Stories
Slash Boxes
Comments

Dev.SN ♥ developers

posted by LaminatorX on Monday February 24 2014, @12:30PM   Printer-friendly
from the Can-I-get-some-dips-with-that? dept.

Rashek writes:

"Intel and Qualcomm just announced their roadmaps for mobile System on a Chip at this year's Mobile World Congress.

Intel presented performance numbers of their Merrifield SoC, a dual-core Silvermont based SoC that's effectively the phone version of Bay Trail, with some carefully chosen benchmarks that compared it to Apple's A7 SoC and Qualcomm's Snapdragon 800 series. Meanwhile, Qualcomm revealed future 64-bit Snapdragons for its mid-tier Snapdragon series. The Snapdragon 610 and 615 will arrive in Android smartphones in Q4 of this year and are four and eight core implementations of ARM's Cortex A53."

 
This discussion has been archived. No new comments can be posted.
Display Options Breakthrough Mark All as Read Mark All as Unread
The Fine Print: The following comments are owned by whoever posted them. We are not responsible for them in any way.
  • (Score: 3, Informative) by mth on Monday February 24 2014, @02:14PM

    by mth (2848) on Monday February 24 2014, @02:14PM (#6013) Homepage

    The 64-bit ARM instruction set drops some features that were in the 32-bit instruction set to simplify its implementation in hardware. That could lead to a lower power consumption, although I don't know if it does in practice.

    I'm also not sure how large the contribution of the SoC is to the overall phone power use: how often applications access the radio might be more relevant.
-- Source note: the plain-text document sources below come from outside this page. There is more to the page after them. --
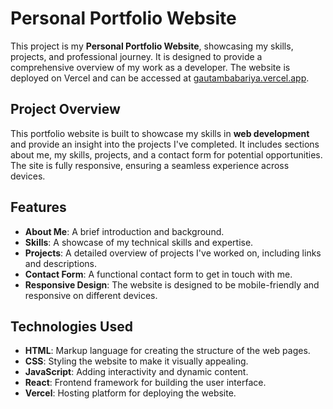 # Personal Portfolio Website

This project is my **Personal Portfolio Website**, showcasing my skills, projects, and professional journey. It is designed to provide a comprehensive overview of my work as a developer. The website is deployed on Vercel and can be accessed at [gautambabariya.vercel.app](https://gautambabariya.vercel.app).

## Project Overview

This portfolio website is built to showcase my skills in **web development** and provide an insight into the projects I've completed. It includes sections about me, my skills, projects, and a contact form for potential opportunities. The site is fully responsive, ensuring a seamless experience across devices.

## Features

- **About Me**: A brief introduction and background.
- **Skills**: A showcase of my technical skills and expertise.
- **Projects**: A detailed overview of projects I've worked on, including links and descriptions.
- **Contact Form**: A functional contact form to get in touch with me.
- **Responsive Design**: The website is designed to be mobile-friendly and responsive on different devices.

## Technologies Used

- **HTML**: Markup language for creating the structure of the web pages.
- **CSS**: Styling the website to make it visually appealing.
- **JavaScript**: Adding interactivity and dynamic content.
- **React**: Frontend framework for building the user interface.
- **Vercel**: Hosting platform for deploying the website.

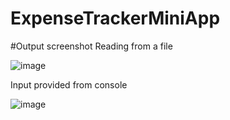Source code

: # ExpenseTrackerMiniApp

#Output screenshot
Reading from a file

![image](https://github.com/user-attachments/assets/3bb34742-d11c-43f2-88c5-c726388af1a3)

Input provided from console

![image](https://github.com/user-attachments/assets/cb29d0e2-45f9-4205-8fdc-1b8b417c78c6)

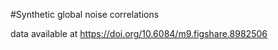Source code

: #Synthetic global noise correlations

data available at https://doi.org/10.6084/m9.figshare.8982506 

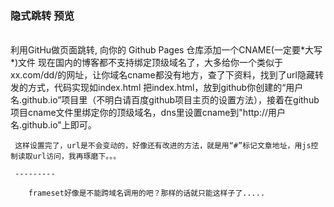 <h3>隐式跳转 预览 <a href="it365.pw"></a></h3><br />
利用GitHu做页面跳转,
向你的 Github Pages 仓库添加一个CNAME(一定要*大写*)文件
现在国内的博客都不支持绑定顶级域名了，大多给你一个类似于xx.com/dd/的网址，让你域名cname都没有地方，查了下资料，找到了url隐藏转发的方式，代码实现如index.html
把index.html，放到github你创建的“用户名.github.io”项目里（不明白请百度github项目主页的设置方法），接着在github项目cname文件里绑定你的顶级域名，dns里设置cname到"http://用户名.github.io"上即可。

     这样设置完了，url是不会变动的，好像还有改进的方法，就是用“#”标记文章地址，用js控制读取url访问，我再琢磨下。。。

     ---------

        frameset好像是不能跨域名调用的吧？那样的话就只能这样子了.....
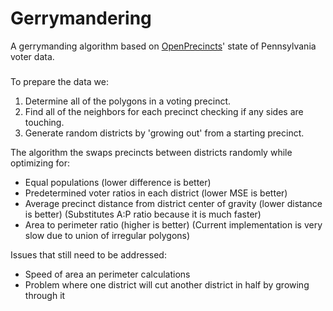 # Gerrymandering

A gerrymanding algorithm based on [OpenPrecincts](https://openprecincts.org/)' state of Pennsylvania voter data.

###

To prepare the data we:
1. Determine all of the polygons in a voting precinct.
2. Find all of the neighbors for each precinct checking if any sides are touching.
3. Generate random districts by 'growing out' from a starting precinct.

The algorithm the swaps precincts between districts randomly while optimizing for:
- Equal populations (lower difference is better)
- Predetermined voter ratios in each district (lower MSE is better)
- Average precinct distance from district center of gravity (lower distance is better) (Substitutes A:P ratio because it is much faster)
- Area to perimeter ratio (higher is better) (Current implementation is very slow due to union of irregular polygons)

Issues that still need to be addressed:
- Speed of area an perimeter calculations
- Problem where one district will cut another district in half by growing through it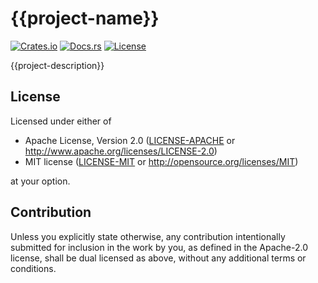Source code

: # {{project-name}}

[![Crates.io](https://img.shields.io/crates/v/{{project-name}})](https://crates.io/crates/{{project-name}})
[![Docs.rs](https://img.shields.io/docsrs/{{project-name}})](https://docs.rs/{{project-name}})
[![License](https://img.shields.io/crates/l/{{project-name}})](#license)

{{project-description}}

## License

Licensed under either of

- Apache License, Version 2.0 ([LICENSE-APACHE](LICENSE-APACHE) or http://www.apache.org/licenses/LICENSE-2.0)
- MIT license ([LICENSE-MIT](LICENSE-MIT) or http://opensource.org/licenses/MIT)

at your option.

## Contribution

Unless you explicitly state otherwise, any contribution intentionally submitted
for inclusion in the work by you, as defined in the Apache-2.0 license, shall be
dual licensed as above, without any additional terms or conditions.
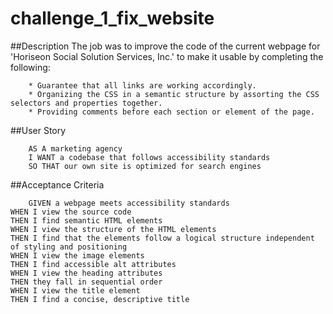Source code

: # challenge_1_fix_website
##Description
The job was to improve the code of the current webpage for 'Horiseon Social Solution Services, Inc.' to make it usable by completing the following: 
    
        * Guarantee that all links are working accordingly.
        * Organizing the CSS in a semantic structure by assorting the CSS selectors and properties together.
        * Providing comments before each section or element of the page.



##User Story

        AS A marketing agency
        I WANT a codebase that follows accessibility standards
        SO THAT our own site is optimized for search engines
##Acceptance Criteria

        GIVEN a webpage meets accessibility standards
    WHEN I view the source code
    THEN I find semantic HTML elements
    WHEN I view the structure of the HTML elements
    THEN I find that the elements follow a logical structure independent of styling and positioning
    WHEN I view the image elements
    THEN I find accessible alt attributes
    WHEN I view the heading attributes
    THEN they fall in sequential order
    WHEN I view the title element
    THEN I find a concise, descriptive title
In general the screen is also a significant power user on mobile devices, but in the case of a phone the screen will be off most of the time.

    Starting Score:    1  point
    Moderation   +2  
       Informative=2, Total=2
    Extra 'Informative' Modifier   0  

    Total Score:   3  
  • (Score: 2) by TheRaven on Tuesday February 25 2014, @05:54AM

    by TheRaven (270) on Tuesday February 25 2014, @05:54AM (#6517) Journal

    Note that ARMv8 requires both AArch32 and AArch64 to be implemented, so you still need the extra complexity to exist, although it may be unpowered. I wouldn't be too surprised if the second generation of ARMv8 chips just include a pure-AArch64 core and a Cortex-A7 or A15 with the ability to switch between them. Unlike Thumb, it is not possible to mix AArch32 and AArch64 in the same program, so you need a full context switch to go between them, so you may as well just have a completely separate 32-bit chip on the die that you only power when you're running 32-bit code.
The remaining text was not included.